As shown in fig. 1, the CPLD internal control circuit, through software design, can control the external output of the serial port, and when the CPLD selects "0", it represents that the earphone hole outputs the serial port information (including CPU-related start information) of the BIOS; when the CPLD selects '1', serial port information (mainly restart information of the BMC and log information under a BMC system) of the BMC is output by the representative earphone hole. The restarting time of the CPLD is less than 1 second, so that the serial port switching of the BMC/BIOS can be realized after the CPLD is powered on. The personal notebook is connected with the server through the earphone hole, the notebook runs the serial port assistant, and after the server is powered on, the CPLD switching command is directly input by the serial port assistant. CPLD access link design: the restarting time of the device is less than 1S, a debug serial port of the CPLD cannot be designed normally, and the access control of the CPLD is carried out through the design that the CPLD shares the serial port of the BMC and the BIOS. And (3) CPLD switching function design: the CPU and the Uart interface of the BMC are connected to the CPLD, the serial port information of the BMC and the CPU is transmitted into the CPLD, after the CPLD receives the information, the serial port information of the BMC and the CPU is distinguished according to the link number of the Uart, the CPLD forwards the BMC or the CPU Uart information according to the setting, the content of the forwarding is not carried out, and the CPLD does not carry out any processing. CPLD command specification: directly accessing the CPLD through a serial port tool, a serial port line and an earphone hole, and outputting uart information of the CPU by the earphone hole when the identification bit is set to be 0 according to a software logic preset by the CPLD through a custom command of the CPLD; when the CPLD selects '1', the serial port information of the BMC is output by the representative earphone hole.
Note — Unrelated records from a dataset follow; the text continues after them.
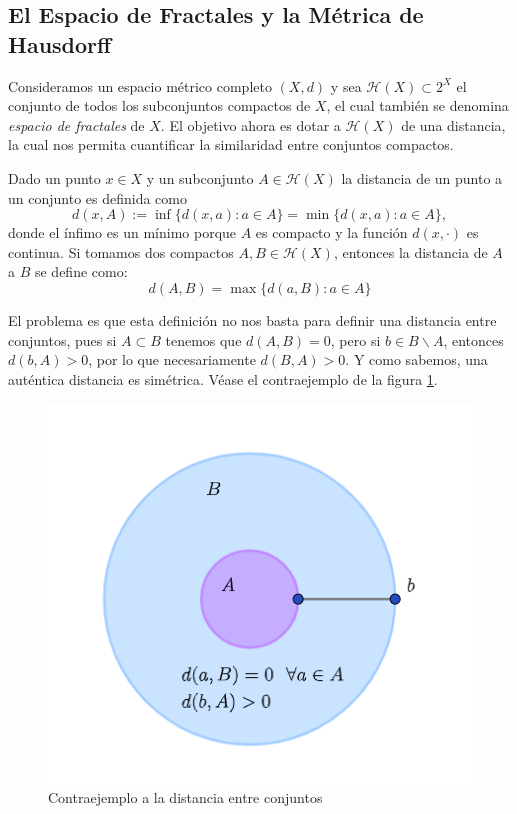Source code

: \subsection{El Espacio de Fractales y la Métrica de Hausdorff}

Consideramos un espacio métrico completo $(X,d)$ y sea $\mathcal{H}(X)\subset 2^X$ el conjunto de todos los subconjuntos compactos de $X$, el cual también se denomina \textit{espacio de fractales} de $X$. El objetivo ahora es dotar a $\mathcal{H}(X)$ de una distancia, la cual nos permita cuantificar la similaridad entre conjuntos compactos. 

Dado un punto $x\in X$ y un subconjunto $A\in\mathcal H(X)$ la distancia de un punto a un conjunto es definida como
$$
d(x,A) := \inf\{d(x,a):a\in A\}=\min\{d(x,a):a\in A\},
$$
donde el ínfimo es un mínimo porque $A$ es compacto y la función $d(x,\cdot)$ es continua. Si tomamos dos compactos $A,B\in\mathcal H(X)$, entonces la distancia de $A$ a $B$ se define como:
$$
d(A,B)=\max\{d(a,B):a\in A\}
$$

El problema es que esta definición no nos basta para definir una distancia entre conjuntos, pues si $A\subset B$ tenemos que $d(A,B)=0$, pero si $b\in B\backslash A$, entonces $d(b,A)>0$, por lo que necesariamente $d(B,A)>0$. Y como sabemos, una auténtica distancia es simétrica. Véase el contraejemplo de la figura \ref{fig:contraejemplo-distancia}. 
\begin{figure} [ht]
    \centering
    \includegraphics[scale = 0.4]{img/C4/no-distancia-hausdorff.png}
    \caption{Contraejemplo a la distancia entre conjuntos}
        \label{fig:contraejemplo-distancia}
\end{figure}

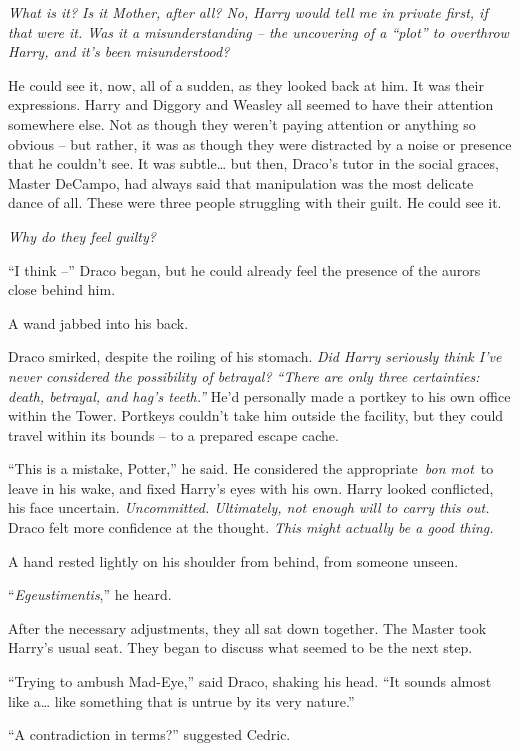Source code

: \emph{What is it? Is it Mother, after all? No, Harry would tell me in
private first, if that were it. Was it a misunderstanding -- the
uncovering of a ``plot'' to overthrow Harry, and it's been
misunderstood?}

He could see it, now, all of a sudden, as they looked back at him. It
was their expressions. Harry and Diggory and Weasley all seemed to have
their attention somewhere else. Not as though they weren't paying
attention or anything so obvious -- but rather, it was as though they
were distracted by a noise or presence that he couldn't see. It was
subtle\ldots{} but then, Draco's tutor in the social graces, Master
DeCampo, had always said that manipulation was the most delicate dance
of all. These were three people struggling with their guilt. He could
see it.

\emph{Why do they feel guilty?}

``I think --'' Draco began, but he could already feel the presence of
the aurors close behind him.

A wand jabbed into his back.

Draco smirked, despite the roiling of his stomach. \emph{Did Harry
seriously think I've never considered the possibility of betrayal?
``There are only three certainties: death, betrayal, and hag's teeth.''}
He'd personally made a portkey to his own office within the Tower.
Portkeys couldn't take him outside the facility, but they could travel
within its bounds -- to a prepared escape cache.

``This is a mistake, Potter,'' he said. He considered the
appropriate~\emph{bon mot}~to leave in his wake, and fixed Harry's eyes
with his own. Harry looked conflicted, his face uncertain.
\emph{Uncommitted. Ultimately, not enough will to carry this out.} Draco
felt more confidence at the thought. \emph{This might actually be a good
thing.}

A hand rested lightly on his shoulder from behind, from someone unseen.

``\emph{Egeustimentis},'' he heard.

\mybreak

After the necessary adjustments, they all sat down together. The Master
took Harry's usual seat. They began to discuss what seemed to be the
next step.

``Trying to ambush Mad-Eye,'' said Draco, shaking his head. ``It sounds
almost like a\ldots{} like something that is untrue by its very
nature.''

``A contradiction in terms?'' suggested Cedric.

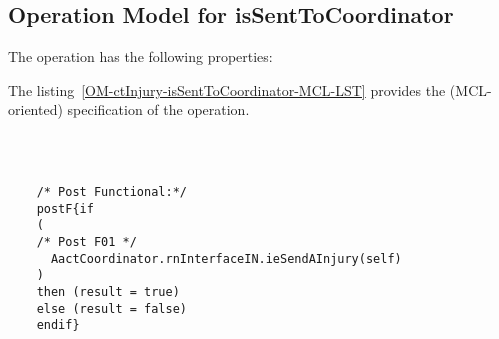 \subsection{Operation Model for isSentToCoordinator}

\label{OM-isSentToCoordinator}


The  operation has the following properties:

	\begin{operationmodel}



		


	\end{operationmodel}



	\vspace{1cm}
	The listing~\ref{OM-ctInjury-isSentToCoordinator-MCL-LST} provides the \msrmessir (MCL-oriented) specification of the operation.
	
	\scriptsize
	\vspace{0.5cm}
	\begin{lstlisting}[style=MessirStyle,firstnumber=auto,captionpos=b,caption={\msrmessir (MCL-oriented) specification of the operation \emph{isSentToCoordinator}.},label=OM-ctInjury-isSentToCoordinator-MCL-LST]

	
	
	/* Post Functional:*/ 
	postF{if 
	(
	/* Post F01 */
	  AactCoordinator.rnInterfaceIN.ieSendAInjury(self)
	)
	then (result = true)
	else (result = false)
	endif}
	
	
	\end{lstlisting}
	\normalsize 
	
	
	
	
	
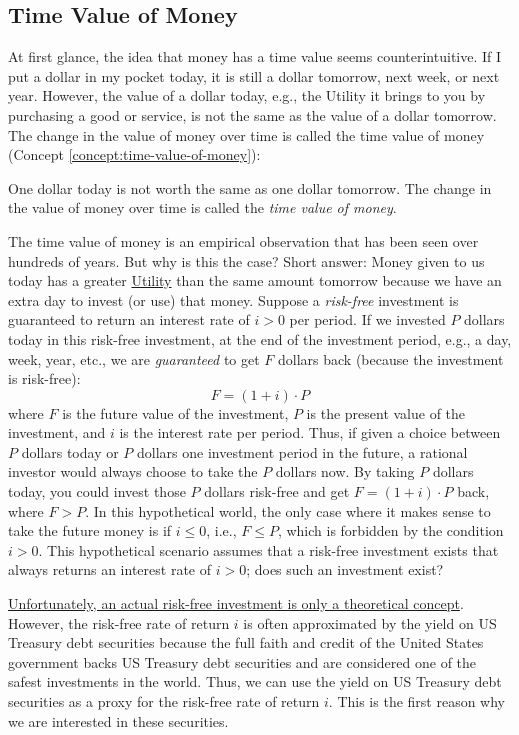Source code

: \documentclass[11pt]{article}
\theoremstyle{definition}
\newcommand{\newterm}[1]{{\it #1}}
\begin{document}
\subsection{Time Value of Money}
At first glance, the idea that money has a time value seems counterintuitive. 
If I put a dollar in my pocket today, it is still a dollar tomorrow, next week, or next year. 
However, the value of a dollar today, e.g., the Utility it brings to you by purchasing a good or service, is not the same as the value of a dollar tomorrow.
The change in the value of money over time is called the time value of money (Concept \ref{concept:time-value-of-money}):
\begin{concept}\label{concept:time-value-of-money}
	One dollar today is not worth the same as one dollar tomorrow. 
	The change in the value of money over time is called the \newterm{time value of money}.
\end{concept}
The time value of money is an empirical observation that has been seen over hundreds of years. 
But why is this the case? Short answer: Money given to us today has a greater \href{https://en.wikipedia.org/wiki/Utility}{Utility} 
than the same amount tomorrow because we have an extra day to invest (or use) that money. Suppose a \emph{risk-free} investment is guaranteed to return an interest rate of $i>0$ per period.
If we invested $P$ dollars today in this risk-free investment, at the end of the investment period, e.g., a day, week, year, etc., 
we are \emph{guaranteed} to get $F$ dollars back (because the investment is risk-free):
\begin{equation*}
F = (1+i)\cdot{P}
\end{equation*}
where $F$ is the future value of the investment, $P$ is the present value of the investment, and $i$ is the interest rate per period.
Thus, if given a choice between $P$ dollars today or $P$ dollars one investment period in the future, 
a rational investor would always choose to take the $P$ dollars now. By taking $P$ dollars today, you could invest those $P$ dollars risk-free and get $F = (1+i)\cdot{P}$ back, where $F>P$. 
In this hypothetical world, the only case where it makes sense to take the future money is if $i\leq{0}$, i.e., $F\leq{P}$, which is forbidden by the condition $i>0$. 
This hypothetical scenario assumes that a risk-free investment exists that always returns an interest rate of $i>0$; 
does such an investment exist? 

\href{https://www.investopedia.com/terms/r/risk-freerate.asp}{Unfortunately, an actual risk-free investment is only a theoretical concept}. 
However, the risk-free rate of return $i$ is often approximated by the yield on US Treasury debt securities because the full faith and credit of the United States government backs US Treasury debt securities
and are considered one of the safest investments in the world. 
Thus, we can use the yield on US Treasury debt securities as a proxy for the risk-free rate of return $i$. 
This is the first reason why we are interested in these securities.
\end{document}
Based on the above purpose, the first aspect of the embodiments of the present invention provides an embodiment of a serial port switching method for BMC and BIOS. Fig. 2 is a schematic diagram illustrating an embodiment of a serial port switching method for BMC and BIOS according to the present invention. As shown in fig. 2, the serial port switching method for BMC and BIOS according to the embodiment of the present invention includes the following steps:

001. the server is powered on to start the CPLD;

002. the CPLD controls the switching between the serial port of the BMC and the serial port of the BIOS;

003. when the BMC fails, collecting a BMC fault log through the CPLD, and when the BIOS fails, collecting a BIOS fault log through the CPLD;

004. when the BMC and the BIOS work normally, the CPLD selects the earphone hole to output the serial port information of the BMC or the serial port information of the BIOS.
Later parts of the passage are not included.